By Cornelia de Bruin
Triplicate staff writer
uring the hours a tsunami slapped Crescent City, wiping out its downtown, a young newspaperman was on the streets covering the story of his life.
The year was 1964. The news hound? Former Crescent City American owner/publisher Wallace Griffin.
Twenty years after the event, Griffin published his book "Crescent City's Dark Disaster," which chronicles the events and showcases photos of the natural disaster that killed 12 Del Norte County residents.
The "bore" that hit Crescent City 43 years ago today almost totally damaged the city's harbor.
"The lumber wing of Citizens Dock was a shambles, and there were only enough pilings standing along the main dock approach to the lumber and fish wings to keep the badly sagging floor from falling into the bay," Griffin wrote in his book. "The lumber wing resembled a washboard with planks from the dock floor and piling leaning crazily at all angles."
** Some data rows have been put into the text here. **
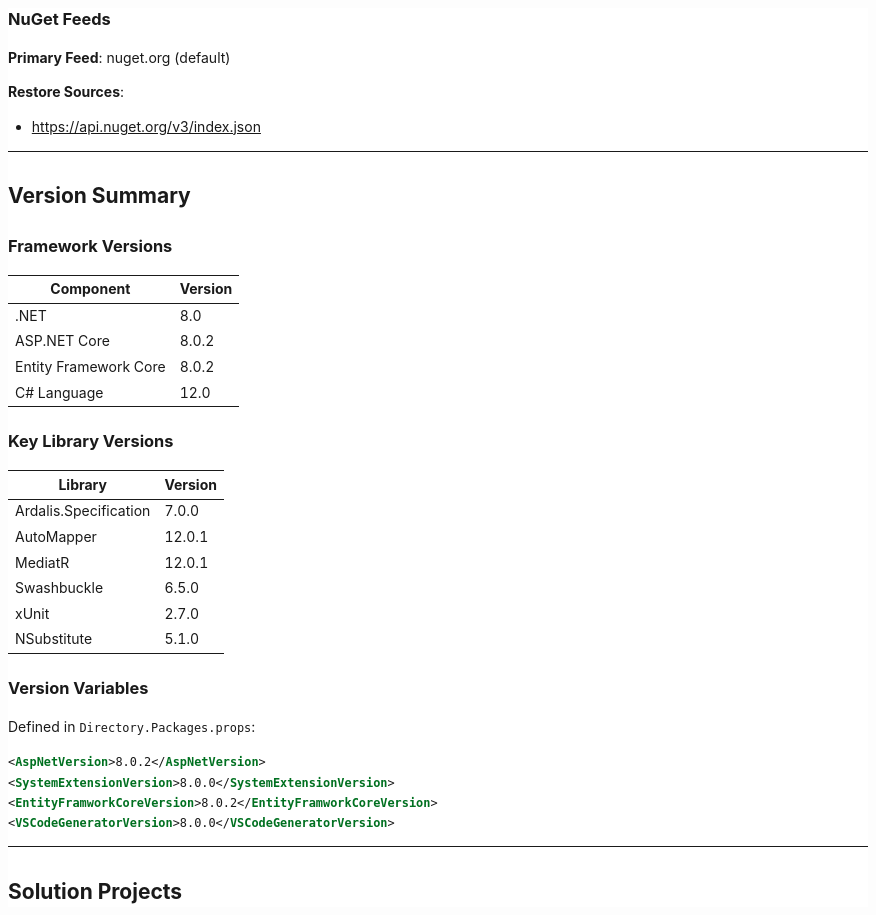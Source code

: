 ### NuGet Feeds

**Primary Feed**: nuget.org (default)

**Restore Sources**:
- https://api.nuget.org/v3/index.json

---

## Version Summary

### Framework Versions

| Component | Version |
|-----------|---------|
| .NET | 8.0 |
| ASP.NET Core | 8.0.2 |
| Entity Framework Core | 8.0.2 |
| C# Language | 12.0 |

### Key Library Versions

| Library | Version |
|---------|---------|
| Ardalis.Specification | 7.0.0 |
| AutoMapper | 12.0.1 |
| MediatR | 12.0.1 |
| Swashbuckle | 6.5.0 |
| xUnit | 2.7.0 |
| NSubstitute | 5.1.0 |

### Version Variables

Defined in `Directory.Packages.props`:

```xml
<AspNetVersion>8.0.2</AspNetVersion>
<SystemExtensionVersion>8.0.0</SystemExtensionVersion>
<EntityFramworkCoreVersion>8.0.2</EntityFramworkCoreVersion>
<VSCodeGeneratorVersion>8.0.0</VSCodeGeneratorVersion>
```

---

## Solution Projects
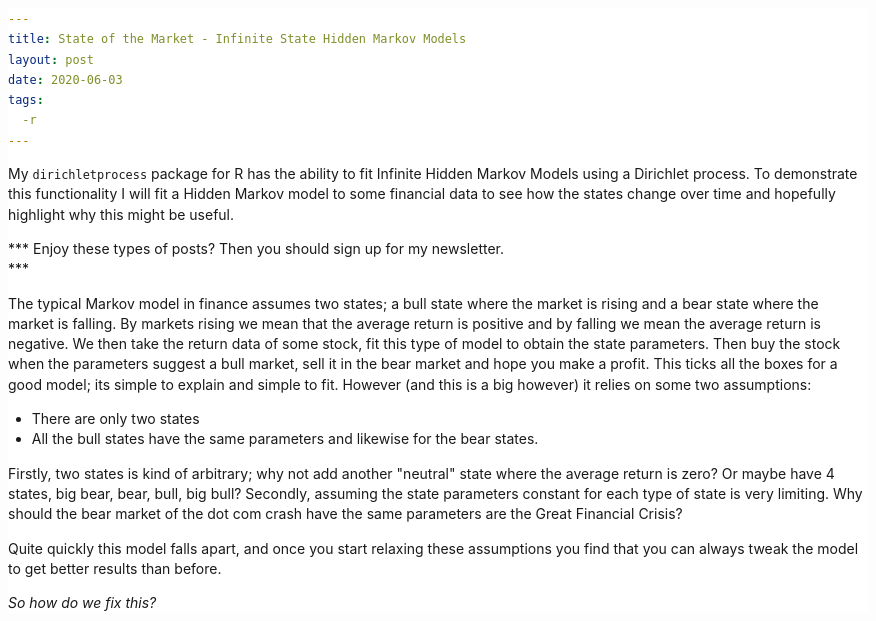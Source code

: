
 ```yaml
---
title: State of the Market - Infinite State Hidden Markov Models
layout: post
date: 2020-06-03
tags:
  -r
---
```


My `dirichletprocess` package for R has the ability to fit Infinite Hidden Markov
Models using a Dirichlet process. To demonstrate this functionality I
will fit a Hidden Markov model to some financial data to see how the
states change over time and hopefully highlight why this might be
useful. 

<p></p>
***
Enjoy these types of posts? Then you should sign up for my newsletter. 
<div style="text-align: center;">
<iframe src="https://dm13450.substack.com/embed" width="480"
height="150" style="border:1px solid ##fdfdfd; background:#fdfdfd;"
frameborder="0" scrolling="no"></iframe>
</div>
***
<p></p>

The typical Markov model in finance assumes two states; a bull state
where the market is rising and a bear state where the market is
falling. By markets rising we mean that the average return is positive
and by falling we mean the average return is negative. We then take
the return data of some stock, fit this type of model to obtain the
state parameters. Then buy the stock when the parameters suggest a
bull market, sell it in the bear market and hope you make a
profit. This ticks all the boxes for a good model; its simple to
explain and simple to fit. However (and this is a big however) it
relies on some two assumptions:

* There are only two states
* All the bull states have the same parameters and likewise for the
  bear states. 

Firstly, two states is kind of arbitrary; why not add another "neutral"
state where the average return is zero? Or maybe have 4 states, big
bear, bear, bull, big bull?
Secondly, assuming the state parameters constant for each type of
state is very limiting. Why should the bear market of the dot com
crash have the same parameters are the Great Financial Crisis?

Quite quickly this model falls apart, and once you start relaxing
these assumptions you find that you can always tweak the model to get
better results than before.

*So how do we fix this?*

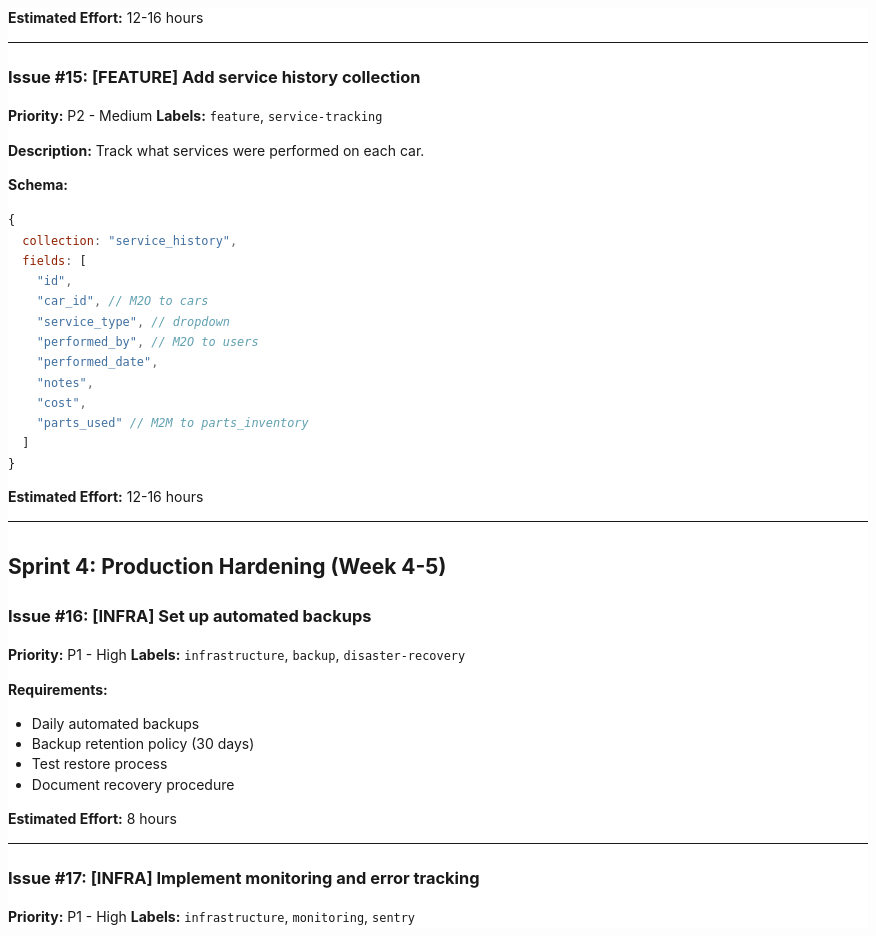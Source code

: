 **Estimated Effort:** 12-16 hours

---

### Issue #15: [FEATURE] Add service history collection

**Priority:** P2 - Medium
**Labels:** `feature`, `service-tracking`

**Description:**
Track what services were performed on each car.

**Schema:**
```javascript
{
  collection: "service_history",
  fields: [
    "id",
    "car_id", // M2O to cars
    "service_type", // dropdown
    "performed_by", // M2O to users
    "performed_date",
    "notes",
    "cost",
    "parts_used" // M2M to parts_inventory
  ]
}
```

**Estimated Effort:** 12-16 hours

---

## Sprint 4: Production Hardening (Week 4-5)

### Issue #16: [INFRA] Set up automated backups

**Priority:** P1 - High
**Labels:** `infrastructure`, `backup`, `disaster-recovery`

**Requirements:**
- Daily automated backups
- Backup retention policy (30 days)
- Test restore process
- Document recovery procedure

**Estimated Effort:** 8 hours

---

### Issue #17: [INFRA] Implement monitoring and error tracking

**Priority:** P1 - High
**Labels:** `infrastructure`, `monitoring`, `sentry`

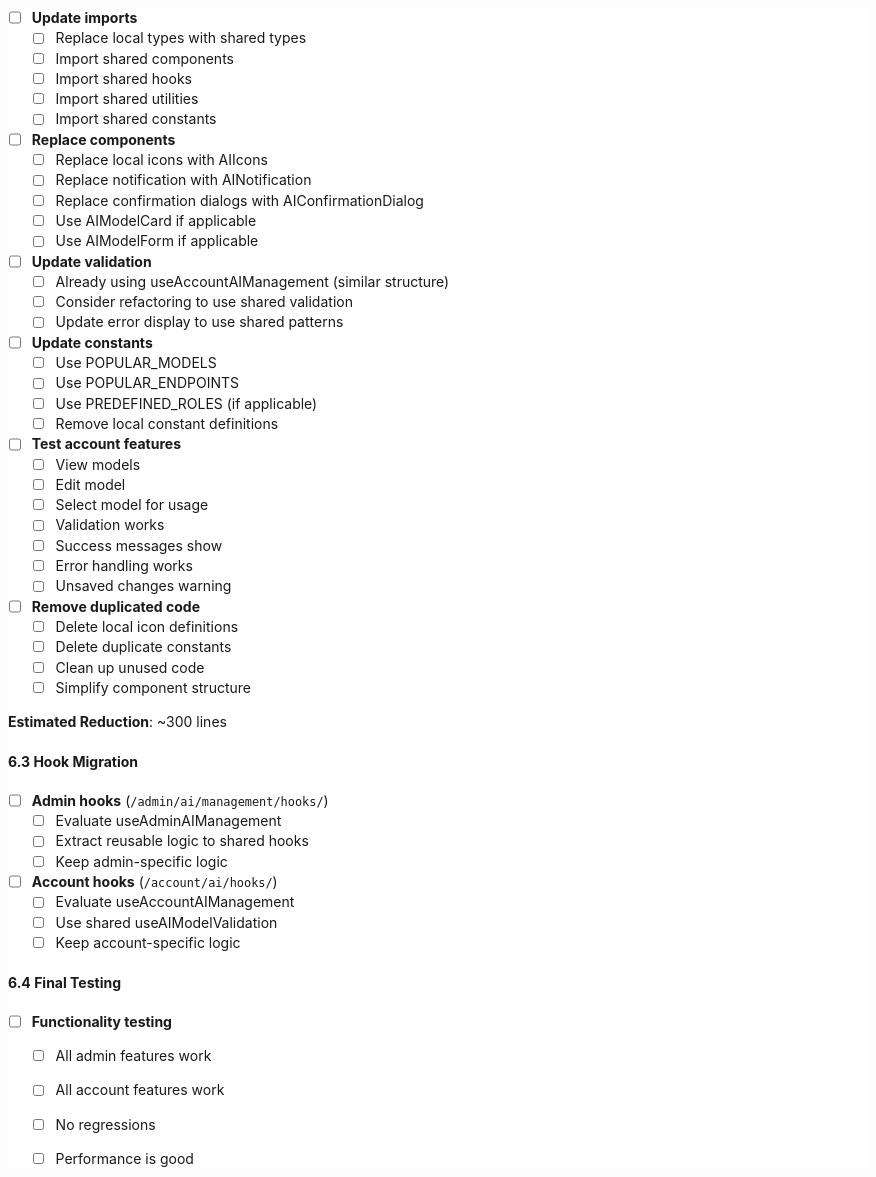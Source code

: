 - [ ] **Update imports**
  - [ ] Replace local types with shared types
  - [ ] Import shared components
  - [ ] Import shared hooks
  - [ ] Import shared utilities
  - [ ] Import shared constants
  
- [ ] **Replace components**
  - [ ] Replace local icons with AIIcons
  - [ ] Replace notification with AINotification
  - [ ] Replace confirmation dialogs with AIConfirmationDialog
  - [ ] Use AIModelCard if applicable
  - [ ] Use AIModelForm if applicable
  
- [ ] **Update validation**
  - [ ] Already using useAccountAIManagement (similar structure)
  - [ ] Consider refactoring to use shared validation
  - [ ] Update error display to use shared patterns
  
- [ ] **Update constants**
  - [ ] Use POPULAR_MODELS
  - [ ] Use POPULAR_ENDPOINTS
  - [ ] Use PREDEFINED_ROLES (if applicable)
  - [ ] Remove local constant definitions
  
- [ ] **Test account features**
  - [ ] View models
  - [ ] Edit model
  - [ ] Select model for usage
  - [ ] Validation works
  - [ ] Success messages show
  - [ ] Error handling works
  - [ ] Unsaved changes warning
  
- [ ] **Remove duplicated code**
  - [ ] Delete local icon definitions
  - [ ] Delete duplicate constants
  - [ ] Clean up unused code
  - [ ] Simplify component structure

**Estimated Reduction**: ~300 lines

#### 6.3 Hook Migration
- [ ] **Admin hooks** (`/admin/ai/management/hooks/`)
  - [ ] Evaluate useAdminAIManagement
  - [ ] Extract reusable logic to shared hooks
  - [ ] Keep admin-specific logic
  
- [ ] **Account hooks** (`/account/ai/hooks/`)
  - [ ] Evaluate useAccountAIManagement
  - [ ] Use shared useAIModelValidation
  - [ ] Keep account-specific logic

#### 6.4 Final Testing
- [ ] **Functionality testing**
  - [ ] All admin features work
  - [ ] All account features work
  - [ ] No regressions
  - [ ] Performance is good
Although the "fish wing," the newest part of the harbor in 1964, was in better shape, it too sustained extensive damage.
Much of the damage came from huge logs and the concrete, 40-ton doluses that acted as battering rams as they washed like toothpicks through the town.
Police officers, deputies, highway patrolmen, firemen, U.S. Coast Guard and volunteer citizens saved many lives. In some cases, those rescued never knew who had helped them.
As the waves were wreaking havoc, some residents drove to the scene to help or observe, only to be caught up in the next wave.
From that night came a new moniker for Crescent City, the "comeback town," coined by Bill Stamps Sr. Stamps Sr. was taken off the air when the waves shorted out his equipment.
"Dark Disaster" credits Mason and Virginia Dever of KPLY, who stayed on the air all night to broadcast the latest news to those who could hear them.
Most residents know the facts, but for those whose families were not here in the early morning hours of that Good Friday:
The quake that shook Prince William Sound, Alaska and generated the tsunami registered 8.5 on the Pasadena scale. At the time, it was the most severe quake recorded in North America. Its waves reached Crescent City at 12:04 a.m.
When the series of waves subsided in Crescent City, 11 had died and three were missing. A Klamath resident also died.
Seaside Hospital, then Crescent City's medical facility, received 12 in-patient and 12 out-patient flood victims. The facility's telephones were out for about four hours as frantic loved ones tried to locate the missing.
Assistant County Engineer Cliff Niessen reported that the maximum crest of the wave was 20.78 feet.
The waves damaged a total of 289 homes and businesses.
Damage totaled $16 million.
Financial aid to families reached $51,876. One-hundred nine applications for assistance in Crescent City received $42,922. In Orick three applications received $858, in Gold Beach two applications received $1,265, and in Seaside, 13 received $6,831.